An Automated Record
Linkage System for the Canadian Census, 1871-81
The goal of the project is to create longitudinal data linking persons across
censuses from 1851 to 1911. This longitudinal data would be used by
researchers to investigate historical trends and to address questions
about society, history and economy; this comparative, systematic research
would not be possible without the linked data. Automated record linkage is
not a new field, and our project builds on systems that have been studied for
the last decades. Typical record linkage systems are probabilistic ones based
on early contributions (Newcombe '59 '62, Fellegi and Sunter '69), but advances
in machine learning, data mining and statistics have pushed the development of
new record linkage systems with better performances (Winkler '06, Elmagarmid et
al. '07). However, there are still major issues that have to be addressed.
First, these systems rely on the existence of training data (pre-labeled pairs
of records), which is expensive to acquire and limited at best when available.

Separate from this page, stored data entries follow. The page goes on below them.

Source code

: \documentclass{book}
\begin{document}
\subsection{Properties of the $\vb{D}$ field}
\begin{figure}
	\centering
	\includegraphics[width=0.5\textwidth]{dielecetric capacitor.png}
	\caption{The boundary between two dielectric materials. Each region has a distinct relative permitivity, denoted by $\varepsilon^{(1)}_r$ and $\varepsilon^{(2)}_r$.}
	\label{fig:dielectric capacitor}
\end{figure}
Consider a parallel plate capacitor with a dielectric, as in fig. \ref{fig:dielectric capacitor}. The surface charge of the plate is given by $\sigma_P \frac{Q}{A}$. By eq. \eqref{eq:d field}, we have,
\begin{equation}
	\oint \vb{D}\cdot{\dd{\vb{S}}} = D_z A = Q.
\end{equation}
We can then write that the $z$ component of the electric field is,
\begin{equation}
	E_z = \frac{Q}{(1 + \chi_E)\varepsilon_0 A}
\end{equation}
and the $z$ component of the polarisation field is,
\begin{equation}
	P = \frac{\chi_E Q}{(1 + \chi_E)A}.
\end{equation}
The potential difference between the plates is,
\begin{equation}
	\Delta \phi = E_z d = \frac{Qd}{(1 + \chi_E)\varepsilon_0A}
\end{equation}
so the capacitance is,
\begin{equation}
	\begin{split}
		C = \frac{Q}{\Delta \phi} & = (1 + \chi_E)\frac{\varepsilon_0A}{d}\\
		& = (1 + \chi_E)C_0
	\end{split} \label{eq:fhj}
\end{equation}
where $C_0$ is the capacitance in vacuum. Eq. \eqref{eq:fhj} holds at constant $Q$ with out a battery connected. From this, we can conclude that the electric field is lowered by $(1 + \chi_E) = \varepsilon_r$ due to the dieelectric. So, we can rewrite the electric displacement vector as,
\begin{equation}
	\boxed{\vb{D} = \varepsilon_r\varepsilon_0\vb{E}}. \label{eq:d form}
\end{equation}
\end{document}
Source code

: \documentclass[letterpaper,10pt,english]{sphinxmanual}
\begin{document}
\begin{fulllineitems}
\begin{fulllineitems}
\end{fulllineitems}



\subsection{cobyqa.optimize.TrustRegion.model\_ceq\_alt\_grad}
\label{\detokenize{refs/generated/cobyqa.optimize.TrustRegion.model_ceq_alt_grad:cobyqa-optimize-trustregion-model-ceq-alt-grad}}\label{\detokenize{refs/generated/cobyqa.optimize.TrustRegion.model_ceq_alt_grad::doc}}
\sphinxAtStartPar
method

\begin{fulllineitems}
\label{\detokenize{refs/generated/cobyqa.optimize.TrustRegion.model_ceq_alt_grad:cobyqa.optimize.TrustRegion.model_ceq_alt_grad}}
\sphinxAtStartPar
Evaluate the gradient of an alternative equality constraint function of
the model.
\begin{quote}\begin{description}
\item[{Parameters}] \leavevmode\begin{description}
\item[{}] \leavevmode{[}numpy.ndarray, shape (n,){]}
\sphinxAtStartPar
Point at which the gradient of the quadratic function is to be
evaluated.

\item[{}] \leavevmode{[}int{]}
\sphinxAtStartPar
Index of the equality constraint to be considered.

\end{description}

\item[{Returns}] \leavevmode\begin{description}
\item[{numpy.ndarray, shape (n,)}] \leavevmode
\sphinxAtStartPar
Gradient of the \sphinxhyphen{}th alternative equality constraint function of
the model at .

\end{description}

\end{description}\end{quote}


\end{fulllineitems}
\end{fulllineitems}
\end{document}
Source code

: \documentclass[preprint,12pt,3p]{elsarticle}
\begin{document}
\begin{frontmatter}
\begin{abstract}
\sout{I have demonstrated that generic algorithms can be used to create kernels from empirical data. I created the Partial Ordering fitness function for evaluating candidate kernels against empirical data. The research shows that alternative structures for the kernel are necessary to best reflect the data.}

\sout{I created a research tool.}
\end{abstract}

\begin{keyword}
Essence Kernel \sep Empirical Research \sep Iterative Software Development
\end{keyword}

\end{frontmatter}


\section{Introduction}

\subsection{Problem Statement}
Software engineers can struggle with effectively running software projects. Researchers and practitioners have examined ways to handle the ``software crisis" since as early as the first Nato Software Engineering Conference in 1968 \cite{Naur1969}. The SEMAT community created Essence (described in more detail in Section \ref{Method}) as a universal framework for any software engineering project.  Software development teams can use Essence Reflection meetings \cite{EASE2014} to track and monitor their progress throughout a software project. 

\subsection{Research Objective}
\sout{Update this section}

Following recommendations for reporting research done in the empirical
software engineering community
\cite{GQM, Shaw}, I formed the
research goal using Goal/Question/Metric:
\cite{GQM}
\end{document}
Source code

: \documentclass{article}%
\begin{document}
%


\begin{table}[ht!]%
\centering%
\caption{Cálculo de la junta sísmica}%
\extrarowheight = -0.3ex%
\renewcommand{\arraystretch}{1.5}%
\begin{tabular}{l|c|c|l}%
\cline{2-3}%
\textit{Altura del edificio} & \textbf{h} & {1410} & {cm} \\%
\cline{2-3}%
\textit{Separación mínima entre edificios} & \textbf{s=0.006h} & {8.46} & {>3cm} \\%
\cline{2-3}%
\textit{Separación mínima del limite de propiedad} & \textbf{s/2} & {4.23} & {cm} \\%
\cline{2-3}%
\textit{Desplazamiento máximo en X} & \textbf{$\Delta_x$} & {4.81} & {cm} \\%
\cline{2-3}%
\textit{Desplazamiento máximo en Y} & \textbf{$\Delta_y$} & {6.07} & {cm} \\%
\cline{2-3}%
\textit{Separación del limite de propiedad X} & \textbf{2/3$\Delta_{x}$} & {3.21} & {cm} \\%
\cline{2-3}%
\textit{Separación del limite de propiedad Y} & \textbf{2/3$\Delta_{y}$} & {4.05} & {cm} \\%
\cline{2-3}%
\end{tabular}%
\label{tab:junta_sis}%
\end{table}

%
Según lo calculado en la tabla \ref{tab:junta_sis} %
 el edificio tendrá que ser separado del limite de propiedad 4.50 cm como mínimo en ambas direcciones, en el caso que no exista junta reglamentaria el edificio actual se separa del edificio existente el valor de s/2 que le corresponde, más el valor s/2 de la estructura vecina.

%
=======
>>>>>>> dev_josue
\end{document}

Second, these systems are computationally expensive and do not scale well to
millions of records. Third, there is no standard benchmark to compare these
systems against. We develop a record linkage system that incorporates
a supervised learning module for classifying pairs of entities as matches or non-matches. Our paper presents the record
linkage system developed to link persons from the 1871 Canadian census
to the 1881 Canadian Census. We discuss our
methodology used in designing and developing the record linkage system. We talk
about data preparation to deal with the data heterogeneity. We discuss the
choice of similarity measures to
compare pairs of records and we present the classification system along
with the pre-labeled pairs of records used in the classification process.